The required output is every line from the one with "- Including the" through the final line of the data below, unchanged.
──────── Provided records
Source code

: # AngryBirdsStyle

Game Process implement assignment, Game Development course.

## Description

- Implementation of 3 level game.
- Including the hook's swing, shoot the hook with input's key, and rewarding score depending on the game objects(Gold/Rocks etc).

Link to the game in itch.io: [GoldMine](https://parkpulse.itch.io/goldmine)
────────────────
• _Exercise response_:
- Including the hook's swing, shoot the hook with input's key, and rewarding score depending on the game objects(Gold/Rocks etc).

Link to the game in itch.io: [GoldMine](https://parkpulse.itch.io/goldmine)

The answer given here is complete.